▶ _DIRECTIONS_:
Print all of the records below again without a single difference.

________

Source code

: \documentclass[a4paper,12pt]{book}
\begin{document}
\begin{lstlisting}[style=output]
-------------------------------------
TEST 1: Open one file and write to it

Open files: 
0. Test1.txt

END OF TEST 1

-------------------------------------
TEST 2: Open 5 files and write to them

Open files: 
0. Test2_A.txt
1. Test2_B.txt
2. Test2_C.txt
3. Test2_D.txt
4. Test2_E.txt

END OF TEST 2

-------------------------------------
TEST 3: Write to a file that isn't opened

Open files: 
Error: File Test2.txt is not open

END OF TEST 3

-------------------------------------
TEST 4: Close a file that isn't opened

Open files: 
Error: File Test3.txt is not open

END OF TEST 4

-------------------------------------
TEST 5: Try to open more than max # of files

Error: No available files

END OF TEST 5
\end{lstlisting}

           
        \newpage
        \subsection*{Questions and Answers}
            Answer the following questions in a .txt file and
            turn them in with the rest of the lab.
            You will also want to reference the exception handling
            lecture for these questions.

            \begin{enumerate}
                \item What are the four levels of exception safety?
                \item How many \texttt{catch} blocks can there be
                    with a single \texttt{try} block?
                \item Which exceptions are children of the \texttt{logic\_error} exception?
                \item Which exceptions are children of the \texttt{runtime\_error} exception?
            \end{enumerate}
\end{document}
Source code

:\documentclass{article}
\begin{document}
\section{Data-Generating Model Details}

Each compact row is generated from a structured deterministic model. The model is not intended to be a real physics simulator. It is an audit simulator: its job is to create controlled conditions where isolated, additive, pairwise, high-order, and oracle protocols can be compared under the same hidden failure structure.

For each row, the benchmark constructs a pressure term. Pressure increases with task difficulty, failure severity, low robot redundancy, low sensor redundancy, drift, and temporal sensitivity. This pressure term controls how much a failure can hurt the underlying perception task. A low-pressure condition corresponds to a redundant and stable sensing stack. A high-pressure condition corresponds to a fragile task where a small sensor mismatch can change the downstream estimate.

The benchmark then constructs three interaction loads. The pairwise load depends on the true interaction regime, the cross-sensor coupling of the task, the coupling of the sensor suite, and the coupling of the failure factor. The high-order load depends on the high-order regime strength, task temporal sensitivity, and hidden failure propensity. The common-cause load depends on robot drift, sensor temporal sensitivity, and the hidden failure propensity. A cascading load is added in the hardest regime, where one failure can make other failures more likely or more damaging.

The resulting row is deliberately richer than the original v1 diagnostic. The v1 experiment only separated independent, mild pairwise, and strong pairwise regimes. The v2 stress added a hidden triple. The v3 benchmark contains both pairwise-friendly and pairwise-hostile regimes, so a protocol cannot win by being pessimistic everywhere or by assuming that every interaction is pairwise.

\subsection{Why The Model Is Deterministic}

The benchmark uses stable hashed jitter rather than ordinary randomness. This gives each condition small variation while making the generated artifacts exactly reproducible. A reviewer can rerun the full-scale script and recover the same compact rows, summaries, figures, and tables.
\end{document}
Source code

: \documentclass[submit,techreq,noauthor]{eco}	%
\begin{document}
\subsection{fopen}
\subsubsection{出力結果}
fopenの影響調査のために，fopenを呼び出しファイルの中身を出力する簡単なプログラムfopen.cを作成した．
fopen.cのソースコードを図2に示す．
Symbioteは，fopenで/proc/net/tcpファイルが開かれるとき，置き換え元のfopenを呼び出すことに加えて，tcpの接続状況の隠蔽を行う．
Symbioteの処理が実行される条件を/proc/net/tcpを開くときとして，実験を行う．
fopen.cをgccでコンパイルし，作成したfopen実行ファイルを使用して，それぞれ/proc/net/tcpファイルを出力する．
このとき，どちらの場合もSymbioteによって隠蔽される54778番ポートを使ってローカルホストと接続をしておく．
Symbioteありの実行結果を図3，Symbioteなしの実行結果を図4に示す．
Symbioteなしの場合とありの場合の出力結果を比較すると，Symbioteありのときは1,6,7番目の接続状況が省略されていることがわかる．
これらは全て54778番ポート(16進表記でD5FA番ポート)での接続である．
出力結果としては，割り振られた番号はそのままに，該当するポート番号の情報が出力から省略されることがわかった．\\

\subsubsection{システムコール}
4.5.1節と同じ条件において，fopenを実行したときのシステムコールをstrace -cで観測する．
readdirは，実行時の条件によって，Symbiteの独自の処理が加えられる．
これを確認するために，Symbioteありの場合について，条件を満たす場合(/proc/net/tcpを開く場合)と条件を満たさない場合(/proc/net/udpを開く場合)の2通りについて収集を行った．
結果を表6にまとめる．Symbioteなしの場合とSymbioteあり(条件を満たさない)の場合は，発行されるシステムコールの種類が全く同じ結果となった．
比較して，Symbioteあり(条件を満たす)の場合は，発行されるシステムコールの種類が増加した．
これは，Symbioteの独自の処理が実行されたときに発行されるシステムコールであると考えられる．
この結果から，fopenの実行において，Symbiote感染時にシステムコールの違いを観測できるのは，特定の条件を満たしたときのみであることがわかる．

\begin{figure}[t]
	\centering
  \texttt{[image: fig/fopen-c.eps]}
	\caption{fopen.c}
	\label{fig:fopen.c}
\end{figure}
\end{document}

________

▶ _ANSWER TO THE EXERCISE_:
Source code

: \documentclass[a4paper,12pt]{book}
\begin{document}
\begin{lstlisting}[style=output]
-------------------------------------
TEST 1: Open one file and write to it

Open files: 
0. Test1.txt

END OF TEST 1

-------------------------------------
TEST 2: Open 5 files and write to them

Open files: 
0. Test2_A.txt
1. Test2_B.txt
2. Test2_C.txt
3. Test2_D.txt
4. Test2_E.txt

END OF TEST 2

-------------------------------------
TEST 3: Write to a file that isn't opened

Open files: 
Error: File Test2.txt is not open

END OF TEST 3

-------------------------------------
TEST 4: Close a file that isn't opened

Open files: 
Error: File Test3.txt is not open

END OF TEST 4

-------------------------------------
TEST 5: Try to open more than max # of files

Error: No available files

END OF TEST 5
\end{lstlisting}

           
        \newpage
        \subsection*{Questions and Answers}
            Answer the following questions in a .txt file and
            turn them in with the rest of the lab.
            You will also want to reference the exception handling
            lecture for these questions.

            \begin{enumerate}
                \item What are the four levels of exception safety?
                \item How many \texttt{catch} blocks can there be
                    with a single \texttt{try} block?
                \item Which exceptions are children of the \texttt{logic\_error} exception?
                \item Which exceptions are children of the \texttt{runtime\_error} exception?
            \end{enumerate}
\end{document}
Source code

:\documentclass{article}
\begin{document}
\section{Data-Generating Model Details}

Each compact row is generated from a structured deterministic model. The model is not intended to be a real physics simulator. It is an audit simulator: its job is to create controlled conditions where isolated, additive, pairwise, high-order, and oracle protocols can be compared under the same hidden failure structure.

For each row, the benchmark constructs a pressure term. Pressure increases with task difficulty, failure severity, low robot redundancy, low sensor redundancy, drift, and temporal sensitivity. This pressure term controls how much a failure can hurt the underlying perception task. A low-pressure condition corresponds to a redundant and stable sensing stack. A high-pressure condition corresponds to a fragile task where a small sensor mismatch can change the downstream estimate.

The benchmark then constructs three interaction loads. The pairwise load depends on the true interaction regime, the cross-sensor coupling of the task, the coupling of the sensor suite, and the coupling of the failure factor. The high-order load depends on the high-order regime strength, task temporal sensitivity, and hidden failure propensity. The common-cause load depends on robot drift, sensor temporal sensitivity, and the hidden failure propensity. A cascading load is added in the hardest regime, where one failure can make other failures more likely or more damaging.

The resulting row is deliberately richer than the original v1 diagnostic. The v1 experiment only separated independent, mild pairwise, and strong pairwise regimes. The v2 stress added a hidden triple. The v3 benchmark contains both pairwise-friendly and pairwise-hostile regimes, so a protocol cannot win by being pessimistic everywhere or by assuming that every interaction is pairwise.

\subsection{Why The Model Is Deterministic}

The benchmark uses stable hashed jitter rather than ordinary randomness. This gives each condition small variation while making the generated artifacts exactly reproducible. A reviewer can rerun the full-scale script and recover the same compact rows, summaries, figures, and tables.
\end{document}
Source code

: \documentclass[submit,techreq,noauthor]{eco}	%
\begin{document}
\subsection{fopen}
\subsubsection{出力結果}
fopenの影響調査のために，fopenを呼び出しファイルの中身を出力する簡単なプログラムfopen.cを作成した．
fopen.cのソースコードを図2に示す．
Symbioteは，fopenで/proc/net/tcpファイルが開かれるとき，置き換え元のfopenを呼び出すことに加えて，tcpの接続状況の隠蔽を行う．
Symbioteの処理が実行される条件を/proc/net/tcpを開くときとして，実験を行う．
fopen.cをgccでコンパイルし，作成したfopen実行ファイルを使用して，それぞれ/proc/net/tcpファイルを出力する．
このとき，どちらの場合もSymbioteによって隠蔽される54778番ポートを使ってローカルホストと接続をしておく．
Symbioteありの実行結果を図3，Symbioteなしの実行結果を図4に示す．
Symbioteなしの場合とありの場合の出力結果を比較すると，Symbioteありのときは1,6,7番目の接続状況が省略されていることがわかる．
これらは全て54778番ポート(16進表記でD5FA番ポート)での接続である．
出力結果としては，割り振られた番号はそのままに，該当するポート番号の情報が出力から省略されることがわかった．\\

\subsubsection{システムコール}
4.5.1節と同じ条件において，fopenを実行したときのシステムコールをstrace -cで観測する．
readdirは，実行時の条件によって，Symbiteの独自の処理が加えられる．
これを確認するために，Symbioteありの場合について，条件を満たす場合(/proc/net/tcpを開く場合)と条件を満たさない場合(/proc/net/udpを開く場合)の2通りについて収集を行った．
結果を表6にまとめる．Symbioteなしの場合とSymbioteあり(条件を満たさない)の場合は，発行されるシステムコールの種類が全く同じ結果となった．
比較して，Symbioteあり(条件を満たす)の場合は，発行されるシステムコールの種類が増加した．
これは，Symbioteの独自の処理が実行されたときに発行されるシステムコールであると考えられる．
この結果から，fopenの実行において，Symbiote感染時にシステムコールの違いを観測できるのは，特定の条件を満たしたときのみであることがわかる．

\begin{figure}[t]
	\centering
  \texttt{[image: fig/fopen-c.eps]}
	\caption{fopen.c}
	\label{fig:fopen.c}
\end{figure}
\end{document}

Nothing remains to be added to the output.